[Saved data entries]
____

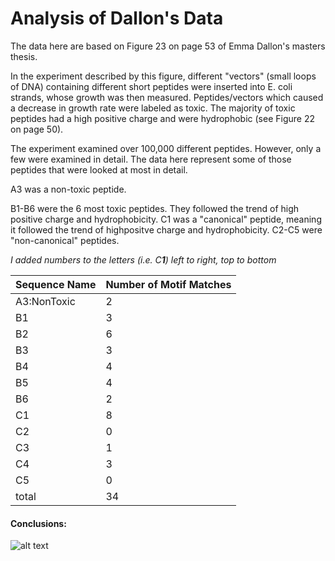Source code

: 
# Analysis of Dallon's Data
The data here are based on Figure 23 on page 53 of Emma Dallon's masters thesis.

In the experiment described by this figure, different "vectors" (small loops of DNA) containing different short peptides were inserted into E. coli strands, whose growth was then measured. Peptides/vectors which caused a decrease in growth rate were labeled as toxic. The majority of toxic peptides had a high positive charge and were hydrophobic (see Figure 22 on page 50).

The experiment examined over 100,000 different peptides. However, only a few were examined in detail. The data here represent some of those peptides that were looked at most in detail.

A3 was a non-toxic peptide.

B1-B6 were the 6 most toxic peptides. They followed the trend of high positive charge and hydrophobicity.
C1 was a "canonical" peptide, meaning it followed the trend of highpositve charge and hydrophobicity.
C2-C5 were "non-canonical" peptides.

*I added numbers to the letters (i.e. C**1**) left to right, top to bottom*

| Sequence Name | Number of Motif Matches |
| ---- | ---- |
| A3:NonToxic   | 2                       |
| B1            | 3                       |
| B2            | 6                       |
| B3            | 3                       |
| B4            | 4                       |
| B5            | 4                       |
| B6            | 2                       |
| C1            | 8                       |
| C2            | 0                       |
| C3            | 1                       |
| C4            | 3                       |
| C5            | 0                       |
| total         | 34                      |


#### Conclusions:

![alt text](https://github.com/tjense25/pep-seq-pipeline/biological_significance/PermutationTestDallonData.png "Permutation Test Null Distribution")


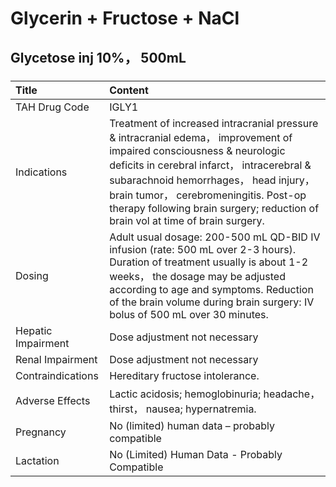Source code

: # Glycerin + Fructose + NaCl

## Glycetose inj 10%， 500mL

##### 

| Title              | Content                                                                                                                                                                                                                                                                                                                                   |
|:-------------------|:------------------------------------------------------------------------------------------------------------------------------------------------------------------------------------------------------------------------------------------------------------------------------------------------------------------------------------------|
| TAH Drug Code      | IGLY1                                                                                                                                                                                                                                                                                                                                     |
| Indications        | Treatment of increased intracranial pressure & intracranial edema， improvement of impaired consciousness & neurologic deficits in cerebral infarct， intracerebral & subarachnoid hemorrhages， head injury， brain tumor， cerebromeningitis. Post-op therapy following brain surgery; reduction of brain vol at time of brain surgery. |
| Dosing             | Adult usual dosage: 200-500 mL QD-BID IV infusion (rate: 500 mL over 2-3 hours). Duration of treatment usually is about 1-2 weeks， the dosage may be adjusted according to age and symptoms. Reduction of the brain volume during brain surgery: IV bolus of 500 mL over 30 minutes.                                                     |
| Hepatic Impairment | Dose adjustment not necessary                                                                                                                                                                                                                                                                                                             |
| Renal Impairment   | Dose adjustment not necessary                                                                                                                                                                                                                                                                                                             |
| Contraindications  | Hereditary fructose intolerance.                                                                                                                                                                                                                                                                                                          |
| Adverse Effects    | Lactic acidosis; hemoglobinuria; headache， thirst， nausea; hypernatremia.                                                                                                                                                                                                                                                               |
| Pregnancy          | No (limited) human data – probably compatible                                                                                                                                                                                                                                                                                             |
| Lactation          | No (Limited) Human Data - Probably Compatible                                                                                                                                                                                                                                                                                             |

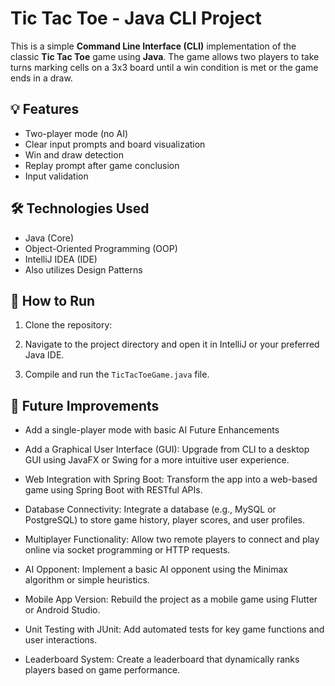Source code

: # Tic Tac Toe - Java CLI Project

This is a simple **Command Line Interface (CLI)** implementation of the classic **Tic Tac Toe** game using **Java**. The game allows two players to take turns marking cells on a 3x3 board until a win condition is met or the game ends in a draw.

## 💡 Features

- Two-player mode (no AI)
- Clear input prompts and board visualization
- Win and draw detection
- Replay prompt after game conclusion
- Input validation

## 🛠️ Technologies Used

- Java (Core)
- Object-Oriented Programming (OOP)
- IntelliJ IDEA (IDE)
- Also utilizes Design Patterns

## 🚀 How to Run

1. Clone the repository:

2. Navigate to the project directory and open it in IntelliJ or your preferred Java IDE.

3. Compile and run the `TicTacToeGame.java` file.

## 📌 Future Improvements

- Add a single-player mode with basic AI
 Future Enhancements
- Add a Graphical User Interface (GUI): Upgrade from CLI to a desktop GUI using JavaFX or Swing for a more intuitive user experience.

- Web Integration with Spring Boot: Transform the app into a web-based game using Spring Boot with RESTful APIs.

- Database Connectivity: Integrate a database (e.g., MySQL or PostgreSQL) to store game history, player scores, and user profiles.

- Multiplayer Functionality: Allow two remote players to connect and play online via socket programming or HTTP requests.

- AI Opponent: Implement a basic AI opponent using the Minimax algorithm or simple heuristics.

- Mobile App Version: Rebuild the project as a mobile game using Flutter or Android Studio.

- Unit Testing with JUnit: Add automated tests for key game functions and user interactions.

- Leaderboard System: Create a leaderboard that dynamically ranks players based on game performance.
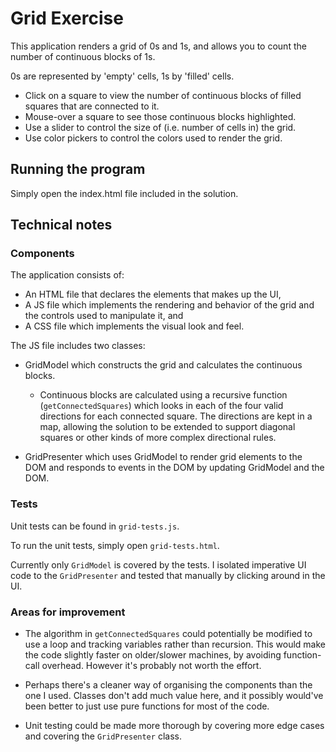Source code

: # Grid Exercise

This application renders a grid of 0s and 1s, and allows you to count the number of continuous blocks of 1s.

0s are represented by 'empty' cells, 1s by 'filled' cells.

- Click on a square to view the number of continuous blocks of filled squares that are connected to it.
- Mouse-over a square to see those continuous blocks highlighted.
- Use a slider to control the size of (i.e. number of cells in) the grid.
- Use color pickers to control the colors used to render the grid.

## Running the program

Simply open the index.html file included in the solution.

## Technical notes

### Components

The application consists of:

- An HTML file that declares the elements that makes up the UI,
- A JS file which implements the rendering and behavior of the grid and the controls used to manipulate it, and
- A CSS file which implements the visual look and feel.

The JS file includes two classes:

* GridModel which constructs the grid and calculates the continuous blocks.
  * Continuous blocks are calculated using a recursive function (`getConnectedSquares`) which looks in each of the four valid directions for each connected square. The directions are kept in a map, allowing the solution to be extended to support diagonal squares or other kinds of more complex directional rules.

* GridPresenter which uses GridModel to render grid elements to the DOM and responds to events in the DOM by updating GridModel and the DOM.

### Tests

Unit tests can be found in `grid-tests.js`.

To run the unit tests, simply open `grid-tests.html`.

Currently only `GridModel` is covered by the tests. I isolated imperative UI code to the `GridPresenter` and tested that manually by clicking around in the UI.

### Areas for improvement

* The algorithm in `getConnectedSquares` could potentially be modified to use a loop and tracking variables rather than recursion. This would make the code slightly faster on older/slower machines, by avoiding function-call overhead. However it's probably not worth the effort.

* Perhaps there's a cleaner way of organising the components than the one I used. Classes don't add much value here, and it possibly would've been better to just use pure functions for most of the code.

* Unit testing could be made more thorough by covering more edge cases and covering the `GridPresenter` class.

____

- [Instructions for the task] Copy each line from the records above that includes the string "could".

- [Response to the exercise]
* The algorithm in `getConnectedSquares` could potentially be modified to use a loop and tracking variables rather than recursion. This would make the code slightly faster on older/slower machines, by avoiding function-call overhead. However it's probably not worth the effort.
* Unit testing could be made more thorough by covering more edge cases and covering the `GridPresenter` class.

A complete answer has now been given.